::: Supplied entries :::
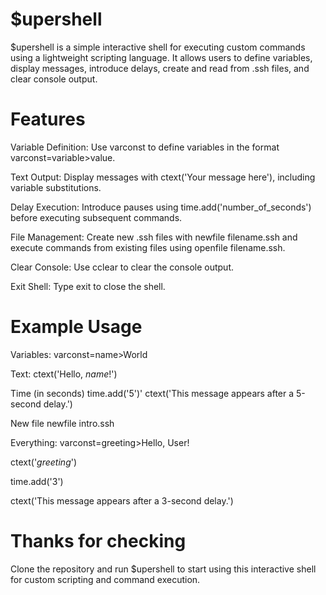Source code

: # $upershell
$upershell is a simple interactive shell for executing custom commands using a lightweight scripting language. It allows users to define variables, display messages, introduce delays, create and read from .ssh files, and clear console output.

# Features
Variable Definition: Use varconst to define variables in the format varconst=variable>value.

Text Output: Display messages with ctext('Your message here'), including variable substitutions.

Delay Execution: Introduce pauses using time.add('number_of_seconds') before executing subsequent commands.

File Management: Create new .ssh files with newfile filename.ssh and execute commands from existing files using openfile filename.ssh.

Clear Console: Use cclear to clear the console output.

Exit Shell: Type exit to close the shell.

# Example Usage
Variables:
varconst=name>World

Text:
ctext('Hello, $name$!')

Time (in seconds)
time.add('5')'
ctext('This message appears after a 5-second delay.')


New file
newfile intro.ssh

Everything:
varconst=greeting>Hello, User!

ctext('$greeting$')

time.add('3')

ctext('This message appears after a 3-second delay.')

# Thanks for checking
Clone the repository and run $upershell to start using this interactive shell for custom scripting and command execution.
:::
Exercise objective —
Lines from the one containing "ctext('This message appears after a 3-second" through the end of the entries above must be copied exactly; include both ends and no other lines.

Answer below —
ctext('This message appears after a 3-second delay.')

# Thanks for checking
Clone the repository and run $upershell to start using this interactive shell for custom scripting and command execution.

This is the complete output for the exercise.